Hot Keys and Cache Stampedes

#Introduction

One key becomes popular.

It might be a viral post, a celebrity profile, a contest leaderboard, or a product launch page. Suddenly every request hits the same cache node.

If the key expires at the same time, every request may also hit the database.

That is the hot key and cache stampede problem.

This article is part of the distributed-cache cluster of concepts: Databases & Caching explains the basic cache-aside pattern, Cache Eviction Internals explains memory pressure, and Consistent Hashing explains key ownership. The full applied problem is Design a Distributed Cache.

#Hot Keys

A hot key is a key whose traffic is far above the average shard load.

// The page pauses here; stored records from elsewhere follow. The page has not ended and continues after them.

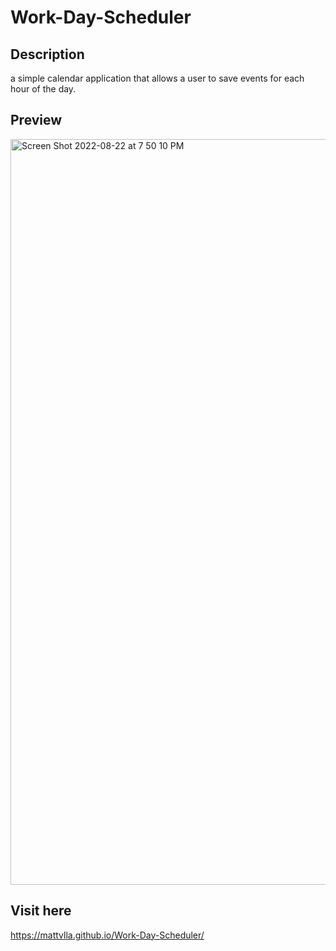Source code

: # Work-Day-Scheduler

## Description

a simple calendar application that allows a user to save events for each hour of the day.

## Preview 

<img width="1193" alt="Screen Shot 2022-08-22 at 7 50 10 PM" src="https://user-images.githubusercontent.com/105332915/186062694-cd709b06-fa3b-42d4-86f8-fbfda21b3779.png">

## Visit here

https://mattvlla.github.io/Work-Day-Scheduler/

Consistent hashing spreads keys across nodes, but it does not split one key. If tweet:123 receives 500,000 reads per second, the node that owns tweet:123 receives that traffic.

Mitigations include:

local L1 cache in application workers
replica reads for hot keys
key splitting for read-only values
CDN or edge cache when values are public
request rate limiting for expensive keys

Hot keys should be detected through per-key or sampled telemetry. You cannot mitigate what you cannot see. This is also why sharding discussions should include skew, not just average distribution.

#Cache Stampede

A stampede happens when many requests miss the cache at once.

Common causes:

popular key expires
cache node restarts
deploy clears all local caches
upstream dependency becomes slow

Without protection:

10,000 requests -> cache miss -> 10,000 database reads

With request coalescing:

10,000 requests -> one refresh -> 9,999 wait or serve stale

#Mitigation Patterns

The standard toolbox:

singleflight/request coalescing
stale-while-revalidate
probabilistic early refresh
TTL jitter
negative caching for missing keys
circuit breakers around the database
hot key replication
client-side L1 cache

Stale-while-revalidate is often the best interview answer for read-heavy systems. Serve the last known value briefly after expiry while one worker refreshes it in the background.

TTL jitter prevents thousands of related keys from expiring at the same second. Stale-while-revalidate is often the cache equivalent of the stale snapshot strategy in Search Serving Architecture.

#Common Interview Mistakes

Mistake 1: Assuming sharding fixes one hot key.

Sharding spreads many keys. It does not split traffic for a single key unless you add replication or key splitting.

Mistake 2: Letting every miss refresh.

Use request coalescing so one caller refreshes and the rest wait or receive stale data.

Mistake 3: Using identical TTLs for bulk-loaded data.

Identical TTLs create synchronized expiry waves.

Mistake 4: Forgetting negative caching.

Repeated misses for nonexistent keys can overload the database too.

#Summary: What to Remember

Hot keys overload one shard. Stampedes overload the source of truth.

Use L1 caches, hot key replication, request coalescing, stale-while-revalidate, TTL jitter, and negative caching. In interviews, explicitly separate "many keys unevenly distributed" from "one key receiving too much traffic."